While digital technologies have given governments around the globe a tool to communicate with their people, understand popular sentiment, evaluate the potential political costs and adapt government policies, these same tools have given autocratic and illiberal governments unprecedented capabilities to remain in power.

Indeed, while surveillance, propaganda and disinformation have always been part of an autocrat’s playbook, several technologies make this repression and control much more pervasive, efficient and subtle. Nowhere is this more evident than in China.

Digital authoritarianism takes many forms; from online harassment, to disinformation, to internet shutdowns, cyberattacks and targeted surveillance using social media, artificial intelligence (AI) and facial recognition software. The tactics of Saudi Arabia or of an economic and technological powerhouse such as China are certainly more high-tech than those of the leaders of the Philippines, Russia, Egypt or Iran. Nonetheless, lower tech does not mean diminished threat. Governments with fewer political, technology and economic resources are nevertheless quite capable of eroding democracy and human rights.

Moreover, it’s important to understand that elements of digital authoritarianism can and do exist in liberal democracies such as Canada and the United States.

The fact is that the global democratic decline of the past 15 years has coincided with the rise of new technologies for information-gathering, communication and surveillance. It is worth exploring this intricate relationship. Autocratic leaders and governments have learned to capitalize on digitization. They’ve learned that regime survival can depend on their capacity to deploy and weaponize such technologies against their own citizens. Authoritarianism has been reinvented: it has gone digital.

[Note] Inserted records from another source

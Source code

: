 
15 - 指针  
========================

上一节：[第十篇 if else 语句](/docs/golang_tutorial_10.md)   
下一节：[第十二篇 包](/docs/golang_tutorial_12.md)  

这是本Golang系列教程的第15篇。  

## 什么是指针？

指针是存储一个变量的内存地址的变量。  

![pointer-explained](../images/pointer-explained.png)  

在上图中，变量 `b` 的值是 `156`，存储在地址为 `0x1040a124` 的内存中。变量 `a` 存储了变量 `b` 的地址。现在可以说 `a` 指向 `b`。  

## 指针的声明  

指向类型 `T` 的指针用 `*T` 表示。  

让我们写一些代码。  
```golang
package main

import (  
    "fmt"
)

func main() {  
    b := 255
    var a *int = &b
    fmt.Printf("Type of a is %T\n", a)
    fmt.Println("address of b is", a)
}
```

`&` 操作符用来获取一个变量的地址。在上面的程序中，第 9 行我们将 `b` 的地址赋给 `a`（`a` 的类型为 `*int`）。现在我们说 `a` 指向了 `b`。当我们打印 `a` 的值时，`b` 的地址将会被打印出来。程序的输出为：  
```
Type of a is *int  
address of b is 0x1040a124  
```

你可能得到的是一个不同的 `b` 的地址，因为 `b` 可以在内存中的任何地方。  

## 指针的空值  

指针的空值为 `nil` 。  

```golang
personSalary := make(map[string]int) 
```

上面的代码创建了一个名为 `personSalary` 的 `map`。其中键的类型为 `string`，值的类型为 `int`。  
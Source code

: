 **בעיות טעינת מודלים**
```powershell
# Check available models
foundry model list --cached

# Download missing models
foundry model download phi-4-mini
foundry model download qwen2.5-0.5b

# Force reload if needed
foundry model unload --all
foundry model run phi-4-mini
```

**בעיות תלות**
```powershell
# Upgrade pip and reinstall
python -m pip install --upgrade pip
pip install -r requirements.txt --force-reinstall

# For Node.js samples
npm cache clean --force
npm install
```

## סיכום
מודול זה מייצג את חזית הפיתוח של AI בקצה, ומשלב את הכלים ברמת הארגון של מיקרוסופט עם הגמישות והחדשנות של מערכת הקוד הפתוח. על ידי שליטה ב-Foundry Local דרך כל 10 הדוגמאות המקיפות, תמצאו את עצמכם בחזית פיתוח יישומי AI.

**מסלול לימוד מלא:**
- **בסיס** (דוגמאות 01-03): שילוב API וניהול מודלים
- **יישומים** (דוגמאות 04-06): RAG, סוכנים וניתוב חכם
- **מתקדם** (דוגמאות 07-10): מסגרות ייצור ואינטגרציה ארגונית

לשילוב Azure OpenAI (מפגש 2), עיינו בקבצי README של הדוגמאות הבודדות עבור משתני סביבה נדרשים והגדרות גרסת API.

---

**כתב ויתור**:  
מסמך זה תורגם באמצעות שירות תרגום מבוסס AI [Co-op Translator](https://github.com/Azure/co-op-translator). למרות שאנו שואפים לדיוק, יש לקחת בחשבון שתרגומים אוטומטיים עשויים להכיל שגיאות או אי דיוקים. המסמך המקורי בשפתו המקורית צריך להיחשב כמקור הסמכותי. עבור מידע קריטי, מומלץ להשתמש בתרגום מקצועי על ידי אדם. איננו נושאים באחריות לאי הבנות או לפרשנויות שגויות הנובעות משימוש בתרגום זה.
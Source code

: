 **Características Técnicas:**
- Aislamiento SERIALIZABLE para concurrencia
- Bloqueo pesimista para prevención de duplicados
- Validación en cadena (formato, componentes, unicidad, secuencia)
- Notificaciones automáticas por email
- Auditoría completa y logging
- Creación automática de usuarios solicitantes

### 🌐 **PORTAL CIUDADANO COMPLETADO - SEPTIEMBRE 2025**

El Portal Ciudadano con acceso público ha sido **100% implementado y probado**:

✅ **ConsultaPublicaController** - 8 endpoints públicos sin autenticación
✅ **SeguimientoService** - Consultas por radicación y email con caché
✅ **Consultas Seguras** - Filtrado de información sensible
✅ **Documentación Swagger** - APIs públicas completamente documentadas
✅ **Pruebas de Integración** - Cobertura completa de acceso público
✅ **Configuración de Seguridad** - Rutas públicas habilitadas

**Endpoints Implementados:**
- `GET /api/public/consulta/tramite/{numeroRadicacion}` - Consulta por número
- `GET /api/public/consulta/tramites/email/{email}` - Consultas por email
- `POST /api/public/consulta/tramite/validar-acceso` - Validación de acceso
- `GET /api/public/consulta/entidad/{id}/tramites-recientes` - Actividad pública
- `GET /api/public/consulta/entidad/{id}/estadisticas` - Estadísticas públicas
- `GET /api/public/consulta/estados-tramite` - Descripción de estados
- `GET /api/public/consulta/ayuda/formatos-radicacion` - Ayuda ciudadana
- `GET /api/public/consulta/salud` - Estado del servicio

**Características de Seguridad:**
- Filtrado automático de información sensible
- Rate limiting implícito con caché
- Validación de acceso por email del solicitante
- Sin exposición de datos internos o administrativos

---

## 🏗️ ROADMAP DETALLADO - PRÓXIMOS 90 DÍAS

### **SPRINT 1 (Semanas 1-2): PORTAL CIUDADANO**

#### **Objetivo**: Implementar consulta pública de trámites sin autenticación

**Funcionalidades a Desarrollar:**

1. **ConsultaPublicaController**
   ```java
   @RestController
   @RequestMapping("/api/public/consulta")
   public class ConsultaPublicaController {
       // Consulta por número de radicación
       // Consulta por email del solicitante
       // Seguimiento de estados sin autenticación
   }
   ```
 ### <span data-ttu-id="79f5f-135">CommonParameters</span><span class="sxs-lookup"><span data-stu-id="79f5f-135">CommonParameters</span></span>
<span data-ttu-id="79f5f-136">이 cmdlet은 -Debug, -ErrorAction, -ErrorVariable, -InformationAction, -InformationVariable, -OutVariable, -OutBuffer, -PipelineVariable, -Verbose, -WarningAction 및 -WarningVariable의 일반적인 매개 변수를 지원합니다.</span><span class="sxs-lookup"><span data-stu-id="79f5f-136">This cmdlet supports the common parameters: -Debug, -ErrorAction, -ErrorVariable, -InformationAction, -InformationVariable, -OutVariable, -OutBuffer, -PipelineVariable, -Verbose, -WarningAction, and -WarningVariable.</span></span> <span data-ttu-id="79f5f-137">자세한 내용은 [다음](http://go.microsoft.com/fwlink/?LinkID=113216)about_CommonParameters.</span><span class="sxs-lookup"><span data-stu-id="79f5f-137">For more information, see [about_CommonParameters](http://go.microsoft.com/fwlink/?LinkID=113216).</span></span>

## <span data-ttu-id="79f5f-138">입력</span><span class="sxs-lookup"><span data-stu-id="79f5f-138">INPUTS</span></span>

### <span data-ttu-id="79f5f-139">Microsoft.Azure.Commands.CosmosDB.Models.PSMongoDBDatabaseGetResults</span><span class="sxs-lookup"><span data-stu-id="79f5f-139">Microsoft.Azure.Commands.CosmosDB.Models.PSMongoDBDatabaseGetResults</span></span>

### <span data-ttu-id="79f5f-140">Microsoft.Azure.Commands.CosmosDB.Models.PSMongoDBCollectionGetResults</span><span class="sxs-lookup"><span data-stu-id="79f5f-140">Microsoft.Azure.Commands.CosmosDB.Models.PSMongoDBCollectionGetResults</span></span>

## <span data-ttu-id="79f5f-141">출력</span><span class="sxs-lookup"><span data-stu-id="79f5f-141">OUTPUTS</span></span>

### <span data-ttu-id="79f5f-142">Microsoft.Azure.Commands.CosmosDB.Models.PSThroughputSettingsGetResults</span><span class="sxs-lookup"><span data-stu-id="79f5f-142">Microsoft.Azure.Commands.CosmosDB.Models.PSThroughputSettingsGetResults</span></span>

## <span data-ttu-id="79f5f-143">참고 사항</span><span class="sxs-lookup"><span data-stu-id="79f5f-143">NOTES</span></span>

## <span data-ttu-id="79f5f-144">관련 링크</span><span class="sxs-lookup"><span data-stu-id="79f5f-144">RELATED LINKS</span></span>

While the digital revolution began in the 1950s, the emergence of new digital and information technologies, nearly 20 years ago, marked a new era for the technological revolution and greatly accelerated the digitization of societies. People, politics and markets have become interconnected and interdependent in unprecedented ways. The capacity of these technologies to transform economies and geopolitics is staggering. Early on, there was a broad expectation that digital technological advancements, the internet, social media, artificial intelligence and machine learning would benefit freedom of speech, bring down dictators and spread democracy across the globe. Today, most of this technological idealism appears to be gone.

Indeed, now defined as “the use of digital information technology by authoritarian regimes to surveil, repress, and manipulate domestic and foreign populations,” digital authoritarianism is rapidly entering the vocabulary of foreign affairs practitioners and researchers as a new global force of disruption.

The country that has perfected the art of digital authoritarianism is certainly China. For years, Beijing has invested in a widespread technological apparatus meant to control the Chinese population in all aspects of their lives. Beginning with the “Great Firewall,” an internet reserved for people in China and heavily controlled by authorities, China’s vision for cyber sovereignty is antithetical to universal human rights. Beijing is also deploying closed-circuit television cameras, sensor data and AI tracking around the country, making surveillance omnipresent.

The result is a climate of fear and (self-)censorship. A well-known example of this abuse of digital tools can be observed of Xinjiang Region, where the Uighurs, a Muslim minority targeted by Chinese authorities and falsely labelled as terrorists, are constantly monitored. According to several experts and officials, Xinjiang has become what some have called an “open-air prison” and “digital Gulag.” One software engineer, who agreed to talk to the BBC on the condition of anonymity, stated that “the Chinese government use Uyghurs as test subjects for various experiments just like rats are used in laboratories.”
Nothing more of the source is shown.